Gdy już skończysz uzupełniać obie kartki (może to zająć kilka dni), przeanalizuj wszystko. Ale nie jednego dnia. Czytaj te kartki, co jakiś czas i wyciągaj wnioski. Jeśli masz zaufaną osobę, z którą możesz się podzielić tym, co jest na listach, zrób to. Przeanalizuj wszystko na zimno, nie ekscytuj się, nie podejmuj pochopnych działań (np. od dzisiaj nie jem nic). Zdecyduj czy chcesz zmienić swoje żywienie, po analizie list. Jeśli tak, zrób to rozważnie. Przy dużych problemach z wagą i zdrowiem szczerze zachęcam do konsultacji z dietetykiem. Taka osoba pomoże ci podjąć słuszne decyzje dotyczące jedzenia, wytłumaczy, co, jak, kiedy jeść. Będzie cię wspierać w chwilach zwątpienia.

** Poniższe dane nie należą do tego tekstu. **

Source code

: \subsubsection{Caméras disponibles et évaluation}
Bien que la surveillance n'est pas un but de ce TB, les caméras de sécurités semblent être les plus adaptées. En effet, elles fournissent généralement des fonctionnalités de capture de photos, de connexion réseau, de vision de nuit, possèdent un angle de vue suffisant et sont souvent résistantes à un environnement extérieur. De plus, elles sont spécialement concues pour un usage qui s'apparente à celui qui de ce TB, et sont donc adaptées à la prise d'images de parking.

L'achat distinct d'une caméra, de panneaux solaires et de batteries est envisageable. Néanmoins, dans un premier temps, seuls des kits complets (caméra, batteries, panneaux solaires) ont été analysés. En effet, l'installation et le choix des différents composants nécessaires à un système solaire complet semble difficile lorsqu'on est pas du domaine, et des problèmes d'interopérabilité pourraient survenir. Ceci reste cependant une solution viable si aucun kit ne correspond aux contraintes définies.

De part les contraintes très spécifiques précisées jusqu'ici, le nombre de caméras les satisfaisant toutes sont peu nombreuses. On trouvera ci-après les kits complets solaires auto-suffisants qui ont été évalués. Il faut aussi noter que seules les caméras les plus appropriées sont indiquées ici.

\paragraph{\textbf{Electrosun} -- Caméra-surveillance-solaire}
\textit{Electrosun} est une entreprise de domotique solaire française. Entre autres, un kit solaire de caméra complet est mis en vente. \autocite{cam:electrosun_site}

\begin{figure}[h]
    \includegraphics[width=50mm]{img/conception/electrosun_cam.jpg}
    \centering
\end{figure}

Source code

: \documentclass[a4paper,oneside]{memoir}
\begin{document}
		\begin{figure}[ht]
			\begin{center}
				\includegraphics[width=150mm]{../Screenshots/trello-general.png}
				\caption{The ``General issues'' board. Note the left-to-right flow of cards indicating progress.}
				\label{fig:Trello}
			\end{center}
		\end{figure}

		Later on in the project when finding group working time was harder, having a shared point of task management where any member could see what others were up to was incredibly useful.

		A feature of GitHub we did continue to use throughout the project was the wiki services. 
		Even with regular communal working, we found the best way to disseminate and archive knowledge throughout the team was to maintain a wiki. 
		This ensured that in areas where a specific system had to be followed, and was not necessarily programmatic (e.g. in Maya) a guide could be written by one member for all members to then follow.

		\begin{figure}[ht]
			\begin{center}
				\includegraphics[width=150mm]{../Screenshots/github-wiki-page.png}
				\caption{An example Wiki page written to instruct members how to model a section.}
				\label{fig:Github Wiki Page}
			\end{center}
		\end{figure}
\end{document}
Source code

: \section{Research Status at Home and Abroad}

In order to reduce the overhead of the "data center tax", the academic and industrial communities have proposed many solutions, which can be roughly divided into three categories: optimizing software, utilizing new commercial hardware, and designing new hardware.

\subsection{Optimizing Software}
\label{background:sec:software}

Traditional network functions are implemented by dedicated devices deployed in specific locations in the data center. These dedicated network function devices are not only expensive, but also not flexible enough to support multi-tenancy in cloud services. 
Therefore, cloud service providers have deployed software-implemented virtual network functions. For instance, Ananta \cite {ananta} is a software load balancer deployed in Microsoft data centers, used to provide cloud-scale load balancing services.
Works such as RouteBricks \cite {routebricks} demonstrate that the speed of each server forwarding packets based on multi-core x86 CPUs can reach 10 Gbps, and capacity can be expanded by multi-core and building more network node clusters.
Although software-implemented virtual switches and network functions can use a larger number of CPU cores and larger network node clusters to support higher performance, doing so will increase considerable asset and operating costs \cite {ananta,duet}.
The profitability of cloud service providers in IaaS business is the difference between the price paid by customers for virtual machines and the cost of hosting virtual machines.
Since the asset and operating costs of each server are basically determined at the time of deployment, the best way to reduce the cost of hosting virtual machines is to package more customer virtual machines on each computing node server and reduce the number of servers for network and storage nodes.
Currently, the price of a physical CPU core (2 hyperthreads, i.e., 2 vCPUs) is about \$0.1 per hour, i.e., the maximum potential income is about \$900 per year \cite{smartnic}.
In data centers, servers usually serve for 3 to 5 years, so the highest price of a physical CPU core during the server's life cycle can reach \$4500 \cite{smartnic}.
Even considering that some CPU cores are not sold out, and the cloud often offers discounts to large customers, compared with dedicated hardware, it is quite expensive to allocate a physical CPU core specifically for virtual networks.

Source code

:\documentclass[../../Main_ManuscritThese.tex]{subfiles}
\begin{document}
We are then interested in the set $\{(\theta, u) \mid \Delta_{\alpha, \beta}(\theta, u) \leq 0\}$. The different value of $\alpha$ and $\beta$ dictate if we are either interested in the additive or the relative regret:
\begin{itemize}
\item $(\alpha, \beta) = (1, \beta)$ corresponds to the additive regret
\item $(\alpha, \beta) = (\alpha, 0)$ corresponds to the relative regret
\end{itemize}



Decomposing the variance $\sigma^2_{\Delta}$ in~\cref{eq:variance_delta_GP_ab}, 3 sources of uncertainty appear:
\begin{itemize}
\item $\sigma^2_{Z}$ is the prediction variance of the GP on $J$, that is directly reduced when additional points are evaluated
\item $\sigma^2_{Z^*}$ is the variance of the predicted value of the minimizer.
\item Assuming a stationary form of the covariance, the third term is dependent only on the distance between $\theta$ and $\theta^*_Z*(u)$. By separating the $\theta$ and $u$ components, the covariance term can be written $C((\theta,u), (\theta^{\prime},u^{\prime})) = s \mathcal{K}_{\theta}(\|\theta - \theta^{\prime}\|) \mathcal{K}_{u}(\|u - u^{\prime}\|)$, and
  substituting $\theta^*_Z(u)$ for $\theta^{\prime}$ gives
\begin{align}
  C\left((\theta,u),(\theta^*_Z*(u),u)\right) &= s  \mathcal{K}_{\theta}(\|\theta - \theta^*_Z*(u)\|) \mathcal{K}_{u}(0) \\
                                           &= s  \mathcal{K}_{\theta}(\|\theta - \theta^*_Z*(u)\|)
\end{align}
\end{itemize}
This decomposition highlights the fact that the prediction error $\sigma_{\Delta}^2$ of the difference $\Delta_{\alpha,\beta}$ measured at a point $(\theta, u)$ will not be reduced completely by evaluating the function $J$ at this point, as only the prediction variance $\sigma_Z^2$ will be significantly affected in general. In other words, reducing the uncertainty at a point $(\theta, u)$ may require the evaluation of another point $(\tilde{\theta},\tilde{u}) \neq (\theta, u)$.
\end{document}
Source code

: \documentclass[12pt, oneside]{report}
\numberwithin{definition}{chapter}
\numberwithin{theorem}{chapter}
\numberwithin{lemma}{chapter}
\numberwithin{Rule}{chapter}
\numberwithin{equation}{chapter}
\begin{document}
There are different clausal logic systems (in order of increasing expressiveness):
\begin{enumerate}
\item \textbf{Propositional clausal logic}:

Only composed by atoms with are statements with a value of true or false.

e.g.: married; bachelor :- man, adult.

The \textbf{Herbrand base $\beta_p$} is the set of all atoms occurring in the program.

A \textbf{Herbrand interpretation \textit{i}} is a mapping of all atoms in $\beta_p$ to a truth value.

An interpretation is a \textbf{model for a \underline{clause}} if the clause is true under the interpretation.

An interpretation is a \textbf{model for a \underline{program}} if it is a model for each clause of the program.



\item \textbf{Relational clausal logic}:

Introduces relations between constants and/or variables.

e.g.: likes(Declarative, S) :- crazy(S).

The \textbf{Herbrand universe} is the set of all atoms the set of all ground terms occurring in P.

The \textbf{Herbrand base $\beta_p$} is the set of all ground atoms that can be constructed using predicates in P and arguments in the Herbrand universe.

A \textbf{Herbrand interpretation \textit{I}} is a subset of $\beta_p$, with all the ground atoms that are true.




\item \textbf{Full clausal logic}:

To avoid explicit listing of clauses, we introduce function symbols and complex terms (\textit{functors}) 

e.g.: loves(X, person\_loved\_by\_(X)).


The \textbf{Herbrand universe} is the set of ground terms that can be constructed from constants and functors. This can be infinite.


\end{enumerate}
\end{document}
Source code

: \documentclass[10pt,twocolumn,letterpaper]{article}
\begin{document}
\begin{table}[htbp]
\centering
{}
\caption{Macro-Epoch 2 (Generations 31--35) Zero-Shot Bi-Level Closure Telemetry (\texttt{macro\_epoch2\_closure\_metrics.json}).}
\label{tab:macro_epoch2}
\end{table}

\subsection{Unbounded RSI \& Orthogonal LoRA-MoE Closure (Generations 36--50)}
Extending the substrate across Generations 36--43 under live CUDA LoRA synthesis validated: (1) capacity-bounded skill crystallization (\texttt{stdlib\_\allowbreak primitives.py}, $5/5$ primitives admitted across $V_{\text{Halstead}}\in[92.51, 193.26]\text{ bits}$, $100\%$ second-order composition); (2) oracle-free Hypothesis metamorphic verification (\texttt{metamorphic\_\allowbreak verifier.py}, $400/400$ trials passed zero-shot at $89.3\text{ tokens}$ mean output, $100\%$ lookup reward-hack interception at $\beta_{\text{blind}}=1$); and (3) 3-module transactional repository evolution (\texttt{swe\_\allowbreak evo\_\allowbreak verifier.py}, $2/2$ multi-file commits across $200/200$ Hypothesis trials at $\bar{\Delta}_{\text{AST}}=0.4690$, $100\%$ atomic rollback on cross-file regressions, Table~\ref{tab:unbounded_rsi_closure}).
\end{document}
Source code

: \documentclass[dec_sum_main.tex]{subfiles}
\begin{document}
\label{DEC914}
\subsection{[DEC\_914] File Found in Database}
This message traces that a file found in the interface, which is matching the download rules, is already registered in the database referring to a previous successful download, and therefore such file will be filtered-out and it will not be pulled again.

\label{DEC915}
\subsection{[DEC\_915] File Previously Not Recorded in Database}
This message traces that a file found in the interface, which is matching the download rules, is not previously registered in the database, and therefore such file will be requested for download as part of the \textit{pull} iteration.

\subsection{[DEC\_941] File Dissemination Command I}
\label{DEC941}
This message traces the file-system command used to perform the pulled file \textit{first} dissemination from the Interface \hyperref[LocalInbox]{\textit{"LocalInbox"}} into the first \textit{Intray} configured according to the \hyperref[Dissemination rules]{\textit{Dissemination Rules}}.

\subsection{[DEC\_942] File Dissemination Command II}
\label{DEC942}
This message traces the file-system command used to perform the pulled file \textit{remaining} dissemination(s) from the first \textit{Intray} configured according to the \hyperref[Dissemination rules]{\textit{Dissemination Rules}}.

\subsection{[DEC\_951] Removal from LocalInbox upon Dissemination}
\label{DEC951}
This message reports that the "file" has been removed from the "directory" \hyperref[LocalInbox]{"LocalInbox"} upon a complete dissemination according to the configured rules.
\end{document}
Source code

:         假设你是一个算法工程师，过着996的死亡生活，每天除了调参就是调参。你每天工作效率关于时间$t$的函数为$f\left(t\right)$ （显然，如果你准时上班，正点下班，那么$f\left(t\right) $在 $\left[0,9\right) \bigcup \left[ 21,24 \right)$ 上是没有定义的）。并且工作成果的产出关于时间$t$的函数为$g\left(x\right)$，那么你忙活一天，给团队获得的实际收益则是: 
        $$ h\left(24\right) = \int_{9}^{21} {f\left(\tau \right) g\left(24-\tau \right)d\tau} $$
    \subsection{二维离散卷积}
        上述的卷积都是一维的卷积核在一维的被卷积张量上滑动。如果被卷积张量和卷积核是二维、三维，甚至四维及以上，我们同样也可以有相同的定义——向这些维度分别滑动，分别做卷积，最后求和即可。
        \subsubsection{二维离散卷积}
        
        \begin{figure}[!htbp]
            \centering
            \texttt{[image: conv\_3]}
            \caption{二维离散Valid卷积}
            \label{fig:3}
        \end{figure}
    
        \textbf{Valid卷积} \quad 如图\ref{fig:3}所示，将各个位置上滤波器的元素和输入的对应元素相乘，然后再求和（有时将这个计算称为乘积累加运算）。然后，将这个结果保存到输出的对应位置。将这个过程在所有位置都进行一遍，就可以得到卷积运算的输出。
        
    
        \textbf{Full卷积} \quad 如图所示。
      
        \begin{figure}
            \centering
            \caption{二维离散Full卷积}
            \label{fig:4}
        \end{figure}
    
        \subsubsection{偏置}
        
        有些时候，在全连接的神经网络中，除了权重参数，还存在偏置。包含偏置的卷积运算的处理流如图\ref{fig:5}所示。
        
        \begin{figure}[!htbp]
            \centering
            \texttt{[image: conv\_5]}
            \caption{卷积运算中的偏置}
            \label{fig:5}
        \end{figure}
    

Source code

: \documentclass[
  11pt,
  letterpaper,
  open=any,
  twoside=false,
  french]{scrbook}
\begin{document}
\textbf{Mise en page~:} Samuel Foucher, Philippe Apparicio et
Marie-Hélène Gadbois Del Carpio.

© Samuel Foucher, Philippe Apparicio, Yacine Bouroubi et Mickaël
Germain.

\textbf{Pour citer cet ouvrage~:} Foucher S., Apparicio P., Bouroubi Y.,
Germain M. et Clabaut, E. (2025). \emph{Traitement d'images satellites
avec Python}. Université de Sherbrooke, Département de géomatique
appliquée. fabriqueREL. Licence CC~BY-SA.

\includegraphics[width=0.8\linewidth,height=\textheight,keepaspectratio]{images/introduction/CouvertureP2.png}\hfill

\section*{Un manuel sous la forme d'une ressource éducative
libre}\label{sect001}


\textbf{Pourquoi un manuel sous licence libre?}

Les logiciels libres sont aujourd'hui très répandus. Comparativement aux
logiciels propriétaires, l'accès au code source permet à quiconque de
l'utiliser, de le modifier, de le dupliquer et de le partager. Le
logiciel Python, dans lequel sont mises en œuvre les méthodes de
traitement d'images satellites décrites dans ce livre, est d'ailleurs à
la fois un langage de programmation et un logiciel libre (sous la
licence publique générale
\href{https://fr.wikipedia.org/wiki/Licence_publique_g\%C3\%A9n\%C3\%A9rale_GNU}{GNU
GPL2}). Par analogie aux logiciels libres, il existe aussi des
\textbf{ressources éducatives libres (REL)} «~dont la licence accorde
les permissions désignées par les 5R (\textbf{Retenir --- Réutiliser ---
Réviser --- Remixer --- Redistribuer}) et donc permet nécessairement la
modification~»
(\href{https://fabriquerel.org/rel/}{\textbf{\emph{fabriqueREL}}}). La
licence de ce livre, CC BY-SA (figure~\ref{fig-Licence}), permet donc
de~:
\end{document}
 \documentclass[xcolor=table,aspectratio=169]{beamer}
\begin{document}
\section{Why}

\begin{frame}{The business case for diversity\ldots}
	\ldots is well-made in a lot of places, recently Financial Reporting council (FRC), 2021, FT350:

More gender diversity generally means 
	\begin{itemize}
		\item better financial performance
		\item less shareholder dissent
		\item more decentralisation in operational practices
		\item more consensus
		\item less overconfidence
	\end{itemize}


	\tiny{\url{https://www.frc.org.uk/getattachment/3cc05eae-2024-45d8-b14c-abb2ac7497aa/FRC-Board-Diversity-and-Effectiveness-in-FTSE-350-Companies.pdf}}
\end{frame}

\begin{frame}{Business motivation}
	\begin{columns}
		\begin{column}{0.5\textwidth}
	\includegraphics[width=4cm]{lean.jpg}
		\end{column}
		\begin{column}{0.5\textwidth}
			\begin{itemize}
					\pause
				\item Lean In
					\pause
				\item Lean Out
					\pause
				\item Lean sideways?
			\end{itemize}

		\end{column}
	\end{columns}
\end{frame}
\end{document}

Jeśli jednak owe listy nie przekonają cię w żaden sposób do zmiany stylu życia, ale w głębi serca wiesz, ze zmiana jest konieczna, zalecam wizytę u psychodietetyka. Odpowiednie podejście, wiedza i doświadczenie to niezbędne narzędzia w walce z emocjami.
Nie bój się i nie wstydź się szukać pomocy. Pamiętaj, ze osób z problemami podobnymi do twoich jest wiele. Szukaj wsparcia i działaj!